Thoratec Corporation, famous for its Heartmate ventricular assist device, has reported its financial results for the fourth quarter of 2012.
Rumours continue to circulate that the company remains a buyout target, with major shareholder Oracle Investment Management’s Larry Feinberg saying it would be an “undeniable” fit for Medtronic or St. Jude Medical. According to a piece on Fierce Medical Devices, here, things have been quiet on that front since last year, though, and HeartMate’s continued success can only push north any potential price tag.
For the quarter ended December 29, 2012, Thoratec reported revenues of $128.5 million, a 17 percent increase over revenues of $109.4 million in the fourth quarter of 2011. For the year revenues were $491.7 million, an increase of 16 percent over revenues of $422.7 million for fiscal year 2011.
The HeartMate product line contributed $110.8 million in the quarter, an increase of 18 percent, while the CentriMag extracorporeal blood pump product line contributed $11.5 million, an increase of 31 percent. The PVAD and IVAD product line contributed $5.6 million, a decrease of 8 percent.
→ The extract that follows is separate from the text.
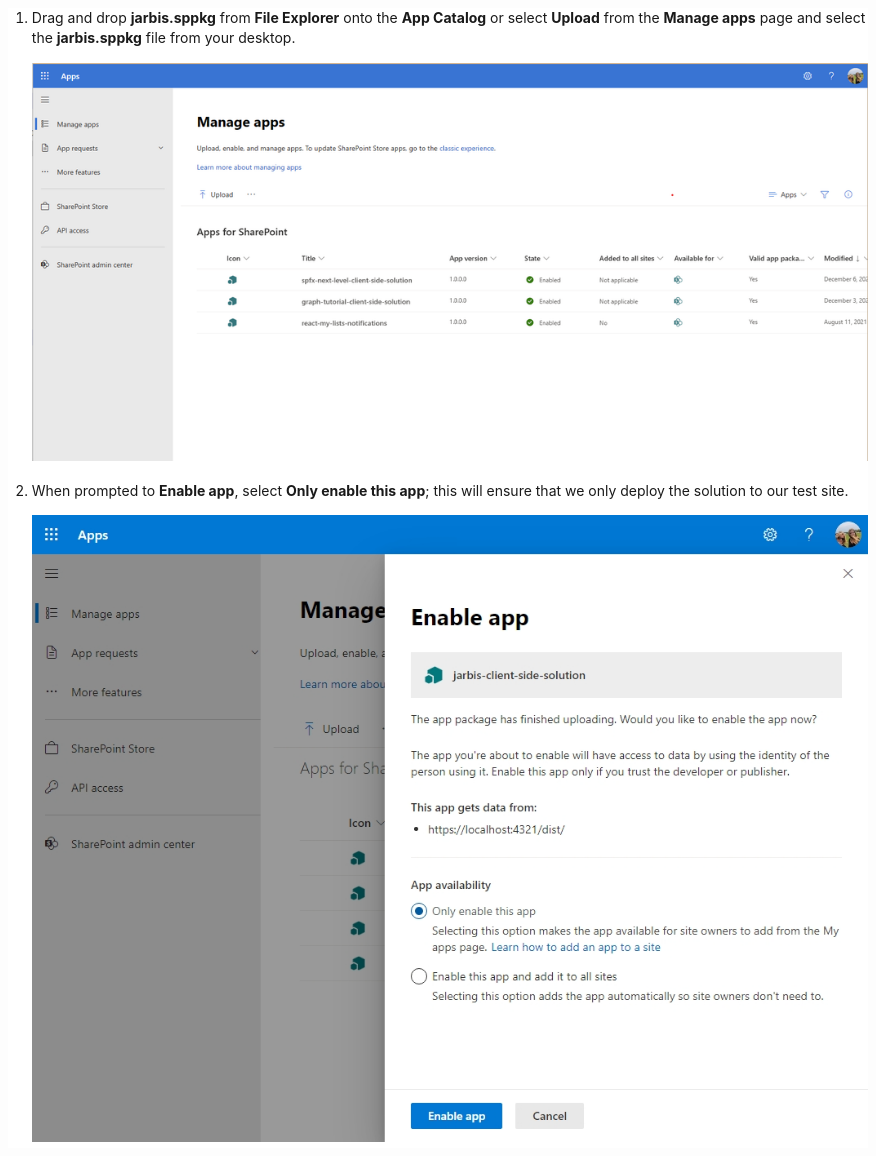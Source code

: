 1. Drag and drop **jarbis.sppkg** from **File Explorer** onto the **App Catalog** or select **Upload** from the **Manage apps** page and select the **jarbis.sppkg** file from your desktop.

   ![App Catalog](assets/appcatalog.png)  

1. When prompted to **Enable app**, select **Only enable this app**; this will ensure that we only deploy the solution to our test site.

   ![Enable app](assets/addapp.png)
For the fiscal year ended December 29, 2012, the HeartMate product line contributed $434.6 million to revenues, an increase of 19 percent, while the CentriMag product line contributed $35.7 million, an increase of 39 percent, including revenues of $6.1 million related to the acquisition of Levitronix Medical. The PVAD and IVAD product line contributed $19.0 million, a decrease of 33 percent.
For the fourth quarter of 2012, GAAP operating expenses were $64.1 million compared to $48.3 million in the same quarter last year. Non-GAAP operating expenses, described later in this press release, were $57.6 million compared to $43.0 million in the same quarter last year. The increase in non-GAAP operating expenses was due primarily to product and market development initiatives, project-related payments, and incentive compensation.
Looking forward, the company expects 2013 revenues to be in the range of $490 to $510 million, driven by growth of the HeartMate and CentriMag product lines, and partially offset by a continued decline in the PVAD and IVAD product line.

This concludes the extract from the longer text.